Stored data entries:
⁂

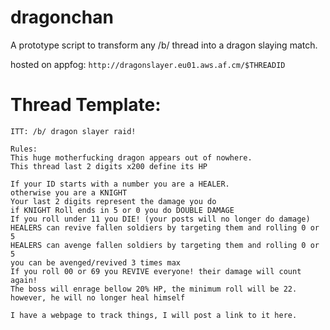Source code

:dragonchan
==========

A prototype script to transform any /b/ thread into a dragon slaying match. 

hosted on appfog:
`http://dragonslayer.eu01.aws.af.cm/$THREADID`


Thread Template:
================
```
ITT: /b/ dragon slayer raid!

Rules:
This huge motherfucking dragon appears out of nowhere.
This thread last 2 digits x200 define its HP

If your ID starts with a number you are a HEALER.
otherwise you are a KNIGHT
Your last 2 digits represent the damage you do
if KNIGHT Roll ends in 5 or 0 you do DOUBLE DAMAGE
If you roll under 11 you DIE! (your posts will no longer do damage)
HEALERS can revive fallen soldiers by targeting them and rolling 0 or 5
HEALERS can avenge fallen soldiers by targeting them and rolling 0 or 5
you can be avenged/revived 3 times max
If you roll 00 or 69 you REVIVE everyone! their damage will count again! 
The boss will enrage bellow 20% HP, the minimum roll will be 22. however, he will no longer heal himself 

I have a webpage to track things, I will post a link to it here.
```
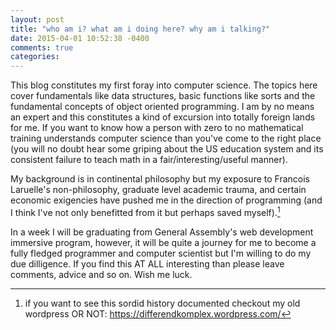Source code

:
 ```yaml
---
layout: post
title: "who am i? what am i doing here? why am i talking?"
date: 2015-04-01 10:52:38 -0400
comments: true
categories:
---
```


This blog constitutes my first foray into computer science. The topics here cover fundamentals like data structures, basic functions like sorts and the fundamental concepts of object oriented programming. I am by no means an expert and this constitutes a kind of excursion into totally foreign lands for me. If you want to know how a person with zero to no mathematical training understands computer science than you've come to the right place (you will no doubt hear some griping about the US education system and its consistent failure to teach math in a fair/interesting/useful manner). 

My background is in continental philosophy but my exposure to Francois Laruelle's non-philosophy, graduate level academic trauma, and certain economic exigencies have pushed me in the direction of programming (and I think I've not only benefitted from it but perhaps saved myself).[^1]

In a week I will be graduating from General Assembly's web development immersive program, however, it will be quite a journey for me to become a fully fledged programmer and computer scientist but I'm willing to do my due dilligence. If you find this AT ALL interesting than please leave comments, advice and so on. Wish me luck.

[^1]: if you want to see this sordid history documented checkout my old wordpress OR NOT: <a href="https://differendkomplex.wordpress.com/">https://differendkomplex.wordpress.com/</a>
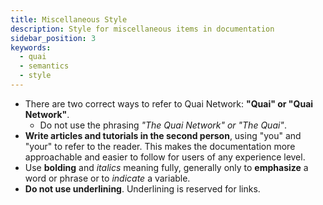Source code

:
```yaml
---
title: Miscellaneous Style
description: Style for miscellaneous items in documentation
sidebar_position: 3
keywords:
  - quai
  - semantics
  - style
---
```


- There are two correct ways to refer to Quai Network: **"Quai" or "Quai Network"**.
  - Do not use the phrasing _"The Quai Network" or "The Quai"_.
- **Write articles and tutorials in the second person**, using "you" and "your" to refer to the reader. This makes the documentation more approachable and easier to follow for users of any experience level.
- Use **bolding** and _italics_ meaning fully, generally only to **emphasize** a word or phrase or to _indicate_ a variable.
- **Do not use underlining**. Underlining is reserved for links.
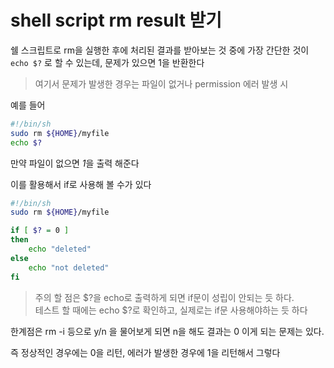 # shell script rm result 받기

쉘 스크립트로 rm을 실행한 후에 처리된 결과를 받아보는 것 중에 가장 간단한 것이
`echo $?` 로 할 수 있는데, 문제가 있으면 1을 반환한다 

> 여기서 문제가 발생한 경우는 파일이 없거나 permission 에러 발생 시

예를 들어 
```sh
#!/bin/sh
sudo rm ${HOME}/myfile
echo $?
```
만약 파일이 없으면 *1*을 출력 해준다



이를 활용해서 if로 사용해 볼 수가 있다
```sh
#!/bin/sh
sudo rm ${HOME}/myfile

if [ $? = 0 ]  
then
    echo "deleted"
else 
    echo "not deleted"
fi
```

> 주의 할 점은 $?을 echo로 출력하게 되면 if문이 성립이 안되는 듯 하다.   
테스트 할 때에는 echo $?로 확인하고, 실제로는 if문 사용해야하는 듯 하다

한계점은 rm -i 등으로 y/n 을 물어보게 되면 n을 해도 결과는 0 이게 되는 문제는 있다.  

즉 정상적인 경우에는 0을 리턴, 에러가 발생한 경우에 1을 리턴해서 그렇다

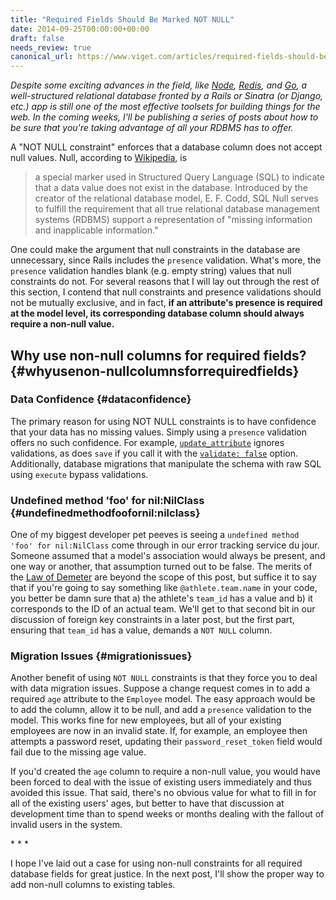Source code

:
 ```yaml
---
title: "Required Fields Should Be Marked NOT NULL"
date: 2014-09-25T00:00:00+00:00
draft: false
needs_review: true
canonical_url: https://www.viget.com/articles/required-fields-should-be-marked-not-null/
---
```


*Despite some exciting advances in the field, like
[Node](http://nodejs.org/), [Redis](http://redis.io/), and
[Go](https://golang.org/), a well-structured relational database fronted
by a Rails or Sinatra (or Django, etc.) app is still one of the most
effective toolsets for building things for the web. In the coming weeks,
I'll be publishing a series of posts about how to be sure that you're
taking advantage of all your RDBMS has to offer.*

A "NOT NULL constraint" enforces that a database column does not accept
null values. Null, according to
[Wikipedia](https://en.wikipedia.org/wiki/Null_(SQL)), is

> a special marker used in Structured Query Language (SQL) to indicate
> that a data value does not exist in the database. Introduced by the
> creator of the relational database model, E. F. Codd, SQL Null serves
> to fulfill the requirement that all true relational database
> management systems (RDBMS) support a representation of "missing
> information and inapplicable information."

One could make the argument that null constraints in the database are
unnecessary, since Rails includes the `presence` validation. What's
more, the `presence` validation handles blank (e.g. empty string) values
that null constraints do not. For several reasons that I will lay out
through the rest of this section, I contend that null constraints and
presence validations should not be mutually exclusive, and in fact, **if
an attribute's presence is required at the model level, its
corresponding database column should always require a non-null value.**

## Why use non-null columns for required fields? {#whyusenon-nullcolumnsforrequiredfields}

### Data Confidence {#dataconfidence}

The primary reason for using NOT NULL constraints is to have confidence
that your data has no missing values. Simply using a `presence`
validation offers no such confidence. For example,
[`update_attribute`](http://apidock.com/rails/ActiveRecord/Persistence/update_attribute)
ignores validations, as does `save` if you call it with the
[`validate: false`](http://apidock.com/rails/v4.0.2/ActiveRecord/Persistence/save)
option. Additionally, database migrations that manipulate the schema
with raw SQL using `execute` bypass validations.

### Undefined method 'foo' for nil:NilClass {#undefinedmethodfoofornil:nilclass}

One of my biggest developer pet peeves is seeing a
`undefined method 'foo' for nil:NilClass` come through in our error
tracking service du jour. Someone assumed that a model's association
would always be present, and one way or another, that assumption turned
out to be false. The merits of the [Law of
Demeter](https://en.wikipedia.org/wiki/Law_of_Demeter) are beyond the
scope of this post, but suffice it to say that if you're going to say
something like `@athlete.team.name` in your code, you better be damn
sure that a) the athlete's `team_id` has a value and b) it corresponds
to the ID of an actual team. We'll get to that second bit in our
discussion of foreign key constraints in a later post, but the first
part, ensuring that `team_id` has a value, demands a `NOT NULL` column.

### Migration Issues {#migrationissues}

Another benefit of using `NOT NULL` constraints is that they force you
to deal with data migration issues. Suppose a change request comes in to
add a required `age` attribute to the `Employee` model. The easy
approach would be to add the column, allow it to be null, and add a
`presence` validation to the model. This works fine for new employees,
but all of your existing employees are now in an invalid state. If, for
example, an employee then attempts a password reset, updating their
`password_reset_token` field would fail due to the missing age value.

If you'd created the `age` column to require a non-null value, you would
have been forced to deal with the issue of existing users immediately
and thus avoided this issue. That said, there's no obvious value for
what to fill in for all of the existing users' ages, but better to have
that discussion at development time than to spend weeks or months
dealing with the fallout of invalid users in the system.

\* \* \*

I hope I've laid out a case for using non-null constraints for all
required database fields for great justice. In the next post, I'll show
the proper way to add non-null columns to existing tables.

⁂

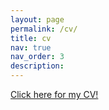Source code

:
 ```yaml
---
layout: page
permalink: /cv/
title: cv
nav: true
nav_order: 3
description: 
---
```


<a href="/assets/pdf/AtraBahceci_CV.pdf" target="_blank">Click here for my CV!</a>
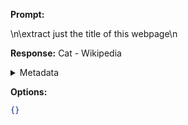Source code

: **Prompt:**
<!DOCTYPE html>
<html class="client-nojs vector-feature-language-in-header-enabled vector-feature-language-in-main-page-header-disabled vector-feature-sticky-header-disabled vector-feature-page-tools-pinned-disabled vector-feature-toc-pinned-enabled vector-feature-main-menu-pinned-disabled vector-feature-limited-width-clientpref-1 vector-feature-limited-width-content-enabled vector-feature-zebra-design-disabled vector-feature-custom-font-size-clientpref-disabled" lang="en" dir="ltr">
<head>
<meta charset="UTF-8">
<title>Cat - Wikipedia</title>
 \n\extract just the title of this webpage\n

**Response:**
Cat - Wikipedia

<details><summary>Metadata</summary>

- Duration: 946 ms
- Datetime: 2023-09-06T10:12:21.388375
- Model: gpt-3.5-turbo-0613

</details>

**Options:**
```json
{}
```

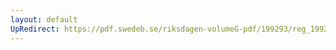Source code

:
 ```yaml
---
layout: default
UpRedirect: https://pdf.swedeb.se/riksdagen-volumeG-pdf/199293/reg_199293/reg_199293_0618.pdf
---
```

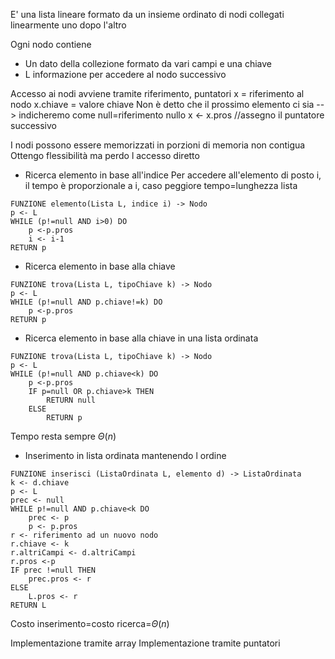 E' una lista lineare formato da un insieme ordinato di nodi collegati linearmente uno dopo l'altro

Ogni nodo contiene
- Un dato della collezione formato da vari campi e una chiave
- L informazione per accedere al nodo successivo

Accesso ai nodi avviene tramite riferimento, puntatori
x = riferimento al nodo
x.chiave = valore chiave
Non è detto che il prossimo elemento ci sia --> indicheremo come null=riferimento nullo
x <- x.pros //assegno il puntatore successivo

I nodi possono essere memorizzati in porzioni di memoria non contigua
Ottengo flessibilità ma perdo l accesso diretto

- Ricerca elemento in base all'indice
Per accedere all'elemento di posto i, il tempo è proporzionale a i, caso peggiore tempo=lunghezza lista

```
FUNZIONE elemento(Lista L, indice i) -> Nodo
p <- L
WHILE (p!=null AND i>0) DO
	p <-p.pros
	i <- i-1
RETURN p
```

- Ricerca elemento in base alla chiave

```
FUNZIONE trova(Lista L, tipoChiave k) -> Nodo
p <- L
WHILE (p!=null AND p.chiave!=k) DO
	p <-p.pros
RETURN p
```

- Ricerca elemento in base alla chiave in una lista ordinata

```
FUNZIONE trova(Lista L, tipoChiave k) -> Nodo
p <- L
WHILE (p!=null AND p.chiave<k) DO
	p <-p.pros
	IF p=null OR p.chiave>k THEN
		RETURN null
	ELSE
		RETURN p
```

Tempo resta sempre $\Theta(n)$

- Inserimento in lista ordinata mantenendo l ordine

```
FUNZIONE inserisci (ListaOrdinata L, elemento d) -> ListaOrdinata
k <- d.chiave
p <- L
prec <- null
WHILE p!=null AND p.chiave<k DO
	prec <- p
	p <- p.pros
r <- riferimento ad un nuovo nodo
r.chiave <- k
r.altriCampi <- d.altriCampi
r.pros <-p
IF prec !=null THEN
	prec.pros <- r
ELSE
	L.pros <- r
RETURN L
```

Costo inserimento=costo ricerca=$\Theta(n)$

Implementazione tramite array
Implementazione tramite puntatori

⁂

WORK ITEM: Could you reproduce, exactly, every line above from the line with "by a Rails or" to the line with "[Wikipedia](https://en.wikipedia.org/wiki/Null_(SQL)), is", and no other line? Both ends count.

SOLUTION TO THIS PROBLEM:
by a Rails or Sinatra (or Django, etc.) app is still one of the most
effective toolsets for building things for the web. In the coming weeks,
I'll be publishing a series of posts about how to be sure that you're
taking advantage of all your RDBMS has to offer.*

A "NOT NULL constraint" enforces that a database column does not accept
null values. Null, according to
[Wikipedia](https://en.wikipedia.org/wiki/Null_(SQL)), is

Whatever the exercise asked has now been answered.